Sul podio, dopo il debutto nel recente concerto sinfonico (qui la recensione), Sesto Quatrini, si impone per una direzione trasparente e una concertazione che mette in giusta evidenza ogni dettaglio strumentale. Le sonorità sono contenute, ma è giusto così. È corretto togliere a Mozart tutte quelle incrostazioni che la prassi “romantica” gli ha appiccato addosso. Questa è una musica senza tempo, ma allo stesso tempo “figlia” di esso nelle sue forme e strutture. Aggiungiamo anche alle lodi quella di aver eseguito l’opera integralmente. Brillante la prova dell’orchestra così come quella del coro diretto da Vito Lombardi.

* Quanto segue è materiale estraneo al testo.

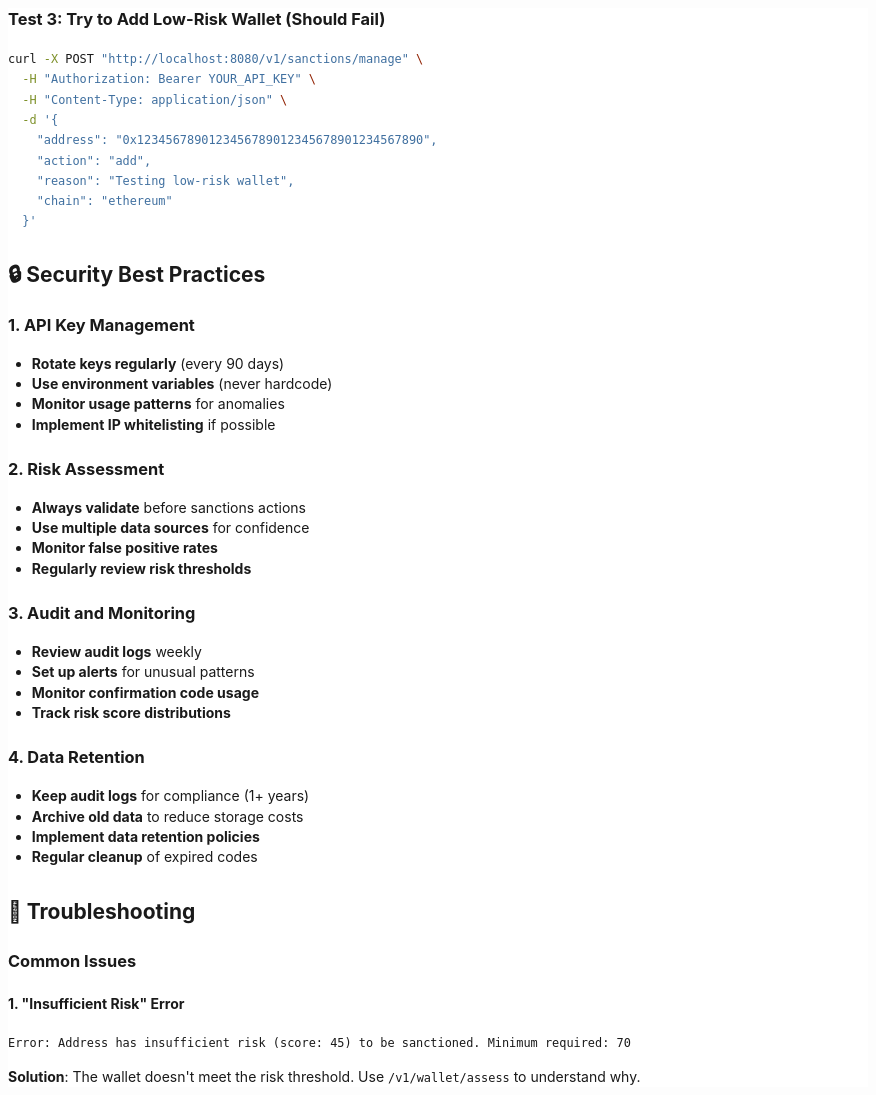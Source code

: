 ### **Test 3: Try to Add Low-Risk Wallet (Should Fail)**
```bash
curl -X POST "http://localhost:8080/v1/sanctions/manage" \
  -H "Authorization: Bearer YOUR_API_KEY" \
  -H "Content-Type: application/json" \
  -d '{
    "address": "0x1234567890123456789012345678901234567890",
    "action": "add",
    "reason": "Testing low-risk wallet",
    "chain": "ethereum"
  }'
```

## 🔒 Security Best Practices

### **1. API Key Management**
- **Rotate keys regularly** (every 90 days)
- **Use environment variables** (never hardcode)
- **Monitor usage patterns** for anomalies
- **Implement IP whitelisting** if possible

### **2. Risk Assessment**
- **Always validate** before sanctions actions
- **Use multiple data sources** for confidence
- **Monitor false positive rates**
- **Regularly review risk thresholds**

### **3. Audit and Monitoring**
- **Review audit logs** weekly
- **Set up alerts** for unusual patterns
- **Monitor confirmation code usage**
- **Track risk score distributions**

### **4. Data Retention**
- **Keep audit logs** for compliance (1+ years)
- **Archive old data** to reduce storage costs
- **Implement data retention policies**
- **Regular cleanup** of expired codes

## 🚨 Troubleshooting

### **Common Issues**

#### **1. "Insufficient Risk" Error**
```
Error: Address has insufficient risk (score: 45) to be sanctioned. Minimum required: 70
```
**Solution**: The wallet doesn't meet the risk threshold. Use `/v1/wallet/assess` to understand why.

Tra i ruoli di fianco troviamo Dario Giorgelé (Antonio) e il bravissimo Paolo Antognetti (Don Curzio). Corretto il Don Basilio di Bruno Lazzaretti, anche nella sua aria (“In quegl’anni in cui val poco”). Bravissima per caratterizzazione e vocalità la Marcellina di Francesca Paola Geretto, alle prese con la sua tutt’altro che facile aria “Il capro e la capretta”, affrontata con grande aplomb e verve. Come sempre grande interprete e irresistibile attore l’ormai mitico e storico Bruno Praticò (Don Bartolo). Brava pure la Barbarina di Lara Lagni, voce delicata e graziosa presenza scenica.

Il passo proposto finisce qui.